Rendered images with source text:
**********
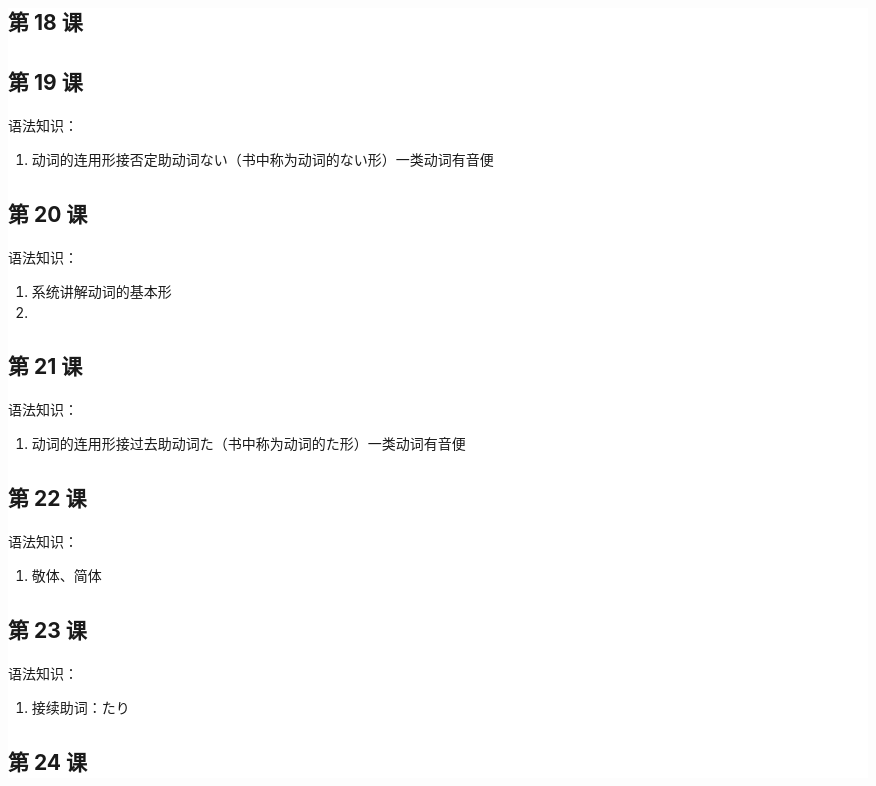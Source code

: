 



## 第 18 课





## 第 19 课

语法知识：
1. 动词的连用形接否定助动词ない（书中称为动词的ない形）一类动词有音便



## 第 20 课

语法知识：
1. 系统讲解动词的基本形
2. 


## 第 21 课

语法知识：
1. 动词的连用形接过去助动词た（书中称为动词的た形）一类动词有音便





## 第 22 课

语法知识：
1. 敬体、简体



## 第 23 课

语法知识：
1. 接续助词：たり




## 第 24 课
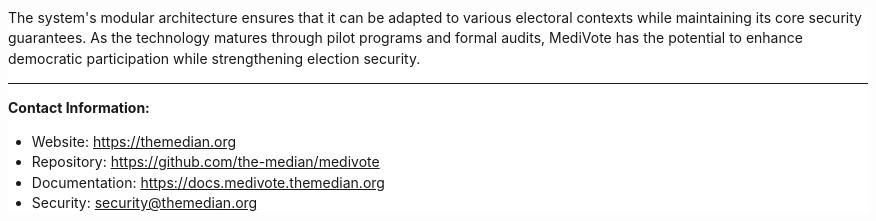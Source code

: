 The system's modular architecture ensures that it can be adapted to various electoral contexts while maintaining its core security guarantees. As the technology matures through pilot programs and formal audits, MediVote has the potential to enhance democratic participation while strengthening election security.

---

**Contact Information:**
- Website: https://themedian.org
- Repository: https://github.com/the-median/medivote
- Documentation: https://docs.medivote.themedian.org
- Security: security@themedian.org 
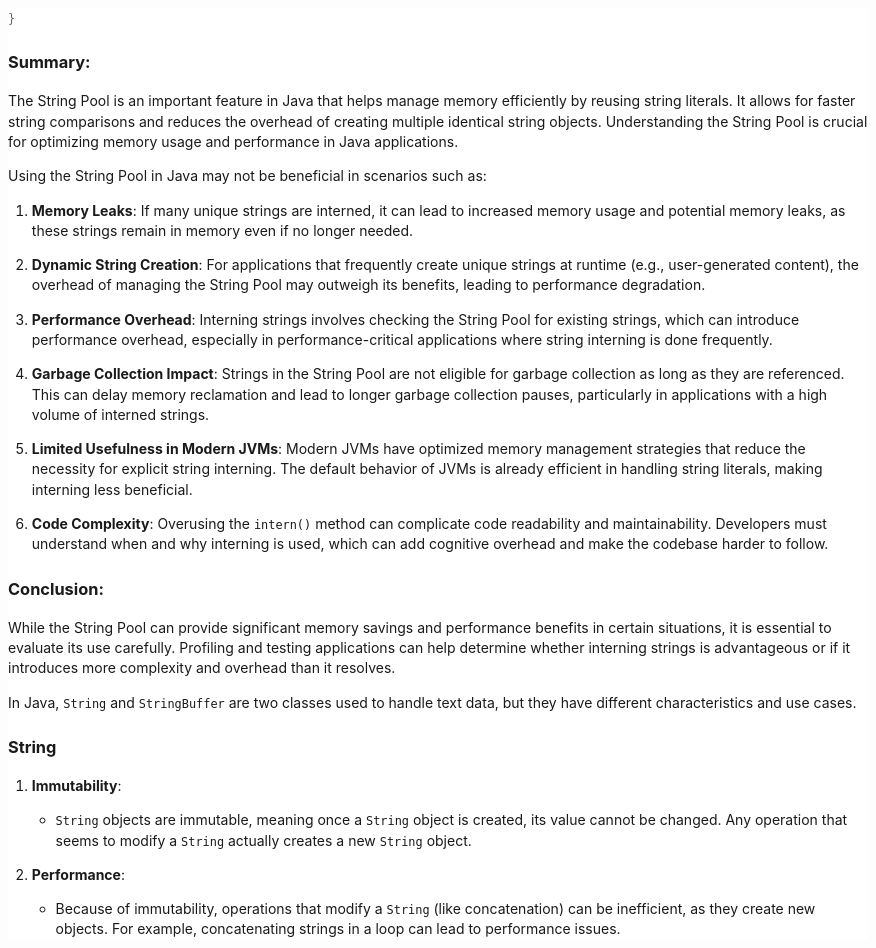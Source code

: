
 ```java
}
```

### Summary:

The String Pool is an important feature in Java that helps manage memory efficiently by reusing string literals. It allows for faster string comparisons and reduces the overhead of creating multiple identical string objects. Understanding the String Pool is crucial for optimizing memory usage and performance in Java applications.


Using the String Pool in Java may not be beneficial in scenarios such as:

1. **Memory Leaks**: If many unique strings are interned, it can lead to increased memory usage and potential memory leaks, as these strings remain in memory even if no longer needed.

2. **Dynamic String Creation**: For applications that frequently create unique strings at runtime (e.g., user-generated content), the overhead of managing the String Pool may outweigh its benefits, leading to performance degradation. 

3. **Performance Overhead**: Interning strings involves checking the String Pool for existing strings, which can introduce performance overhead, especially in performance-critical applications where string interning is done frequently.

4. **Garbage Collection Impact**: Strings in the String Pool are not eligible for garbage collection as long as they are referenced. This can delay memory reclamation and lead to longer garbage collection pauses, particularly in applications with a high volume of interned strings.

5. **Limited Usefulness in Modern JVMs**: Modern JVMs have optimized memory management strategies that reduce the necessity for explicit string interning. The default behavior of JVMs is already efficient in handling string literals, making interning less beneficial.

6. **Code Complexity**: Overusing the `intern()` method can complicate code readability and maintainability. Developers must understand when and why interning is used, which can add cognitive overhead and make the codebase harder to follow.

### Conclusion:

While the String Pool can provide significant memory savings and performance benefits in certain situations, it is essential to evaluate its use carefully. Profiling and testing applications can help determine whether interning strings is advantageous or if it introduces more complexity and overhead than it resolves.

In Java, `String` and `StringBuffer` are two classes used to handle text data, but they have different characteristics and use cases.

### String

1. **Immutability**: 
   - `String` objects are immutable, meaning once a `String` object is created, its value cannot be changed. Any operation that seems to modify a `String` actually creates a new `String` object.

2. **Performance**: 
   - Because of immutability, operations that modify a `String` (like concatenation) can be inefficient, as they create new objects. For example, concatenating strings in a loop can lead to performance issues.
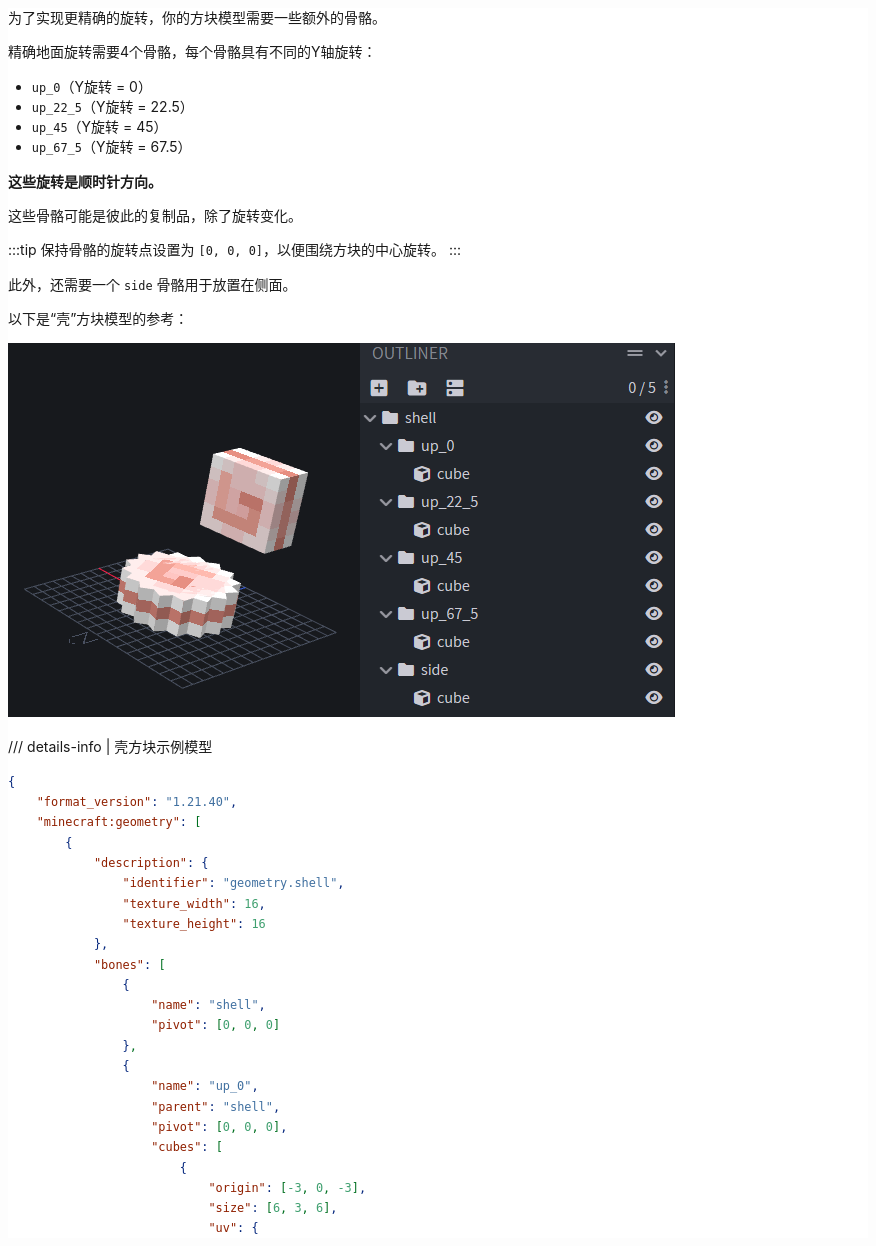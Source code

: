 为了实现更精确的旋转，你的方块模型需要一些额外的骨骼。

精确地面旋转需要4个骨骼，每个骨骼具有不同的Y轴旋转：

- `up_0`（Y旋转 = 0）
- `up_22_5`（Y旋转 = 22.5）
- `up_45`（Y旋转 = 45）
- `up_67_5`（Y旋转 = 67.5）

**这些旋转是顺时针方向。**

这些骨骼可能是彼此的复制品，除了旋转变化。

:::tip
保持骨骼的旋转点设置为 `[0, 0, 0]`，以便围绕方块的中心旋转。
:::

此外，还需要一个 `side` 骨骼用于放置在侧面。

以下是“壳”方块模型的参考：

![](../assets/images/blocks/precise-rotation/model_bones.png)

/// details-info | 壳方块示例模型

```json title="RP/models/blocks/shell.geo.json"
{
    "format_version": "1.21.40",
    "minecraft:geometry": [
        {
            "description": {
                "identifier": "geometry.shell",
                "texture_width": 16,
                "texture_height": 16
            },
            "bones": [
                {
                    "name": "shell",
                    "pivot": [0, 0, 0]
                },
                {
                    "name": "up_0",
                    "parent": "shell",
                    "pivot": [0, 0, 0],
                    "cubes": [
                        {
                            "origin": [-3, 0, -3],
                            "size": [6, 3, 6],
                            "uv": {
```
**********
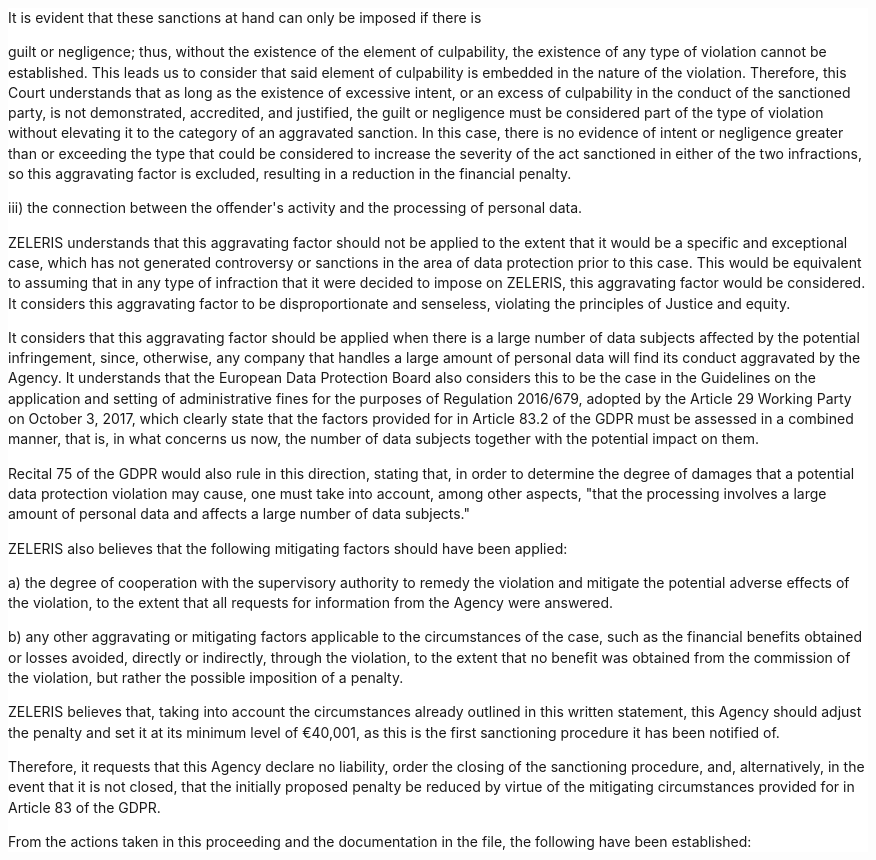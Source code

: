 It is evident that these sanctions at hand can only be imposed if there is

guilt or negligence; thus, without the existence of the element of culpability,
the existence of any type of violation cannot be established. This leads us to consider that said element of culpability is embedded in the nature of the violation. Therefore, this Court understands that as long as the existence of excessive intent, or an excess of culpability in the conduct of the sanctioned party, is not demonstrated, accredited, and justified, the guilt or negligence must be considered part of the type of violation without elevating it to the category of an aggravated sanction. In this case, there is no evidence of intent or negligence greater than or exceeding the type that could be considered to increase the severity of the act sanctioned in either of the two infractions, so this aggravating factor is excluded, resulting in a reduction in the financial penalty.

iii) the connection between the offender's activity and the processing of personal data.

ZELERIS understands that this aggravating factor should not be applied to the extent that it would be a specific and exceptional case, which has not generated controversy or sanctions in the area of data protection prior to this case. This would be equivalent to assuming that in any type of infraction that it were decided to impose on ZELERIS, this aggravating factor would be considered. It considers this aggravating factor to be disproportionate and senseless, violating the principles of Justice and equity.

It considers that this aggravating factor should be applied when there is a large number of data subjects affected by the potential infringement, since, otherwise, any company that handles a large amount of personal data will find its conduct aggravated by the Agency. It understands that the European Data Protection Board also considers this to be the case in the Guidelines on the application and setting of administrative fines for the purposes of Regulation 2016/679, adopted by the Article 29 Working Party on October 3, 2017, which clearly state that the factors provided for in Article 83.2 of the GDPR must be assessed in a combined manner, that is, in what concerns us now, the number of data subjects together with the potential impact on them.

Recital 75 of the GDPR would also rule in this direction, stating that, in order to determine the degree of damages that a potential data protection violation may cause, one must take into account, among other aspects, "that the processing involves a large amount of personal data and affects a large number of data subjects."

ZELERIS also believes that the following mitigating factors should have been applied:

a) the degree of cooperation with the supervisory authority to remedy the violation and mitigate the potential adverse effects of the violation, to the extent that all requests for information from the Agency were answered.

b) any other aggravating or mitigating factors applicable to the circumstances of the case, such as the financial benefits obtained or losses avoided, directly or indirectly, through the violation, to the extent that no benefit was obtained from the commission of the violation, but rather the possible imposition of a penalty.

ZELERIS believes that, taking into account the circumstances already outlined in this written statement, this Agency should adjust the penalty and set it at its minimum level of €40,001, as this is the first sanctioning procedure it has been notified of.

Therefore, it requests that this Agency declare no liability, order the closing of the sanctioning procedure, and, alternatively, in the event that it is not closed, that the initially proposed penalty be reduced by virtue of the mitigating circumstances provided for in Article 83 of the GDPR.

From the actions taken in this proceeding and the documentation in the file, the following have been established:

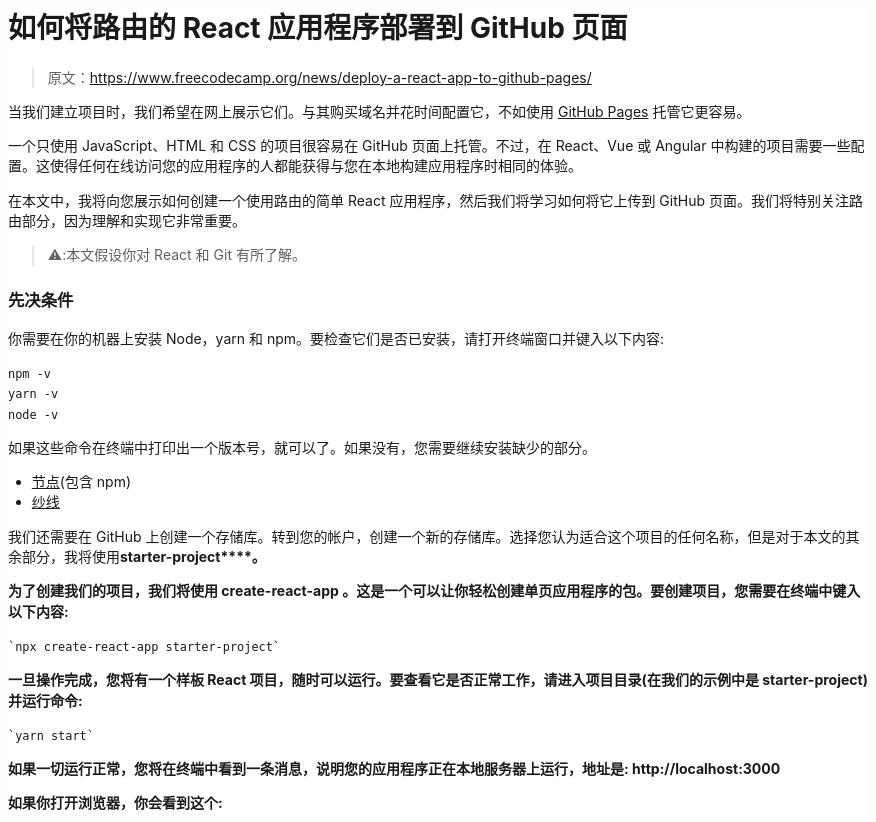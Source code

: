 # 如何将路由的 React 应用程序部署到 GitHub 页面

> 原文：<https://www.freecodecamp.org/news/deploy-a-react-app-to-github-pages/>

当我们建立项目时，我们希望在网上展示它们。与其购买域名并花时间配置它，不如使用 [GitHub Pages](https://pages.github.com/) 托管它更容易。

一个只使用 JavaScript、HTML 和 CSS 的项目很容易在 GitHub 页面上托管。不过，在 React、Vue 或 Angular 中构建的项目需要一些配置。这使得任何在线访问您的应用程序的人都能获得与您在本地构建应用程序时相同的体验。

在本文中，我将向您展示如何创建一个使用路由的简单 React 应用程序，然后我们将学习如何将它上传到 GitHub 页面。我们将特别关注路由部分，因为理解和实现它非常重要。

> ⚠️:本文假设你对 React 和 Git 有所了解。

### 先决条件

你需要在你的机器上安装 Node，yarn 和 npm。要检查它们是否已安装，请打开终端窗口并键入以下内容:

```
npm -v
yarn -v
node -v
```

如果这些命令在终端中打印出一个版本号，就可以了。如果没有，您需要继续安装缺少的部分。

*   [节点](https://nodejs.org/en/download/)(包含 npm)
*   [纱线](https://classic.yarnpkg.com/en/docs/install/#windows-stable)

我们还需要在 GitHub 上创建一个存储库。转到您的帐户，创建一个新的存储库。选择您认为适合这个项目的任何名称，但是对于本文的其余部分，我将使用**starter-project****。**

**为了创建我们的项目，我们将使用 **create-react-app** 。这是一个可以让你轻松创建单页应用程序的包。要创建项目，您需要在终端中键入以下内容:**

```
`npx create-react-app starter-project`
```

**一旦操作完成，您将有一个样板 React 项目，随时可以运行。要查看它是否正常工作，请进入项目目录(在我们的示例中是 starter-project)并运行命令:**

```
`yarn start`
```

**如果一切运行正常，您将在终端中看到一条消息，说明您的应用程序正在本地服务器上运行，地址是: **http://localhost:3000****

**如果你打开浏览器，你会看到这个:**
**********
*What is required*
When a line in the records above holds "https", that line is to be reported.

*Final answer*
- Website: https://themedian.org
- Repository: https://github.com/the-median/medivote
- Documentation: https://docs.medivote.themedian.org
> 原文：<https://www.freecodecamp.org/news/deploy-a-react-app-to-github-pages/>
当我们建立项目时，我们希望在网上展示它们。与其购买域名并花时间配置它，不如使用 [GitHub Pages](https://pages.github.com/) 托管它更容易。
*   [节点](https://nodejs.org/en/download/)(包含 npm)
*   [纱线](https://classic.yarnpkg.com/en/docs/install/#windows-stable)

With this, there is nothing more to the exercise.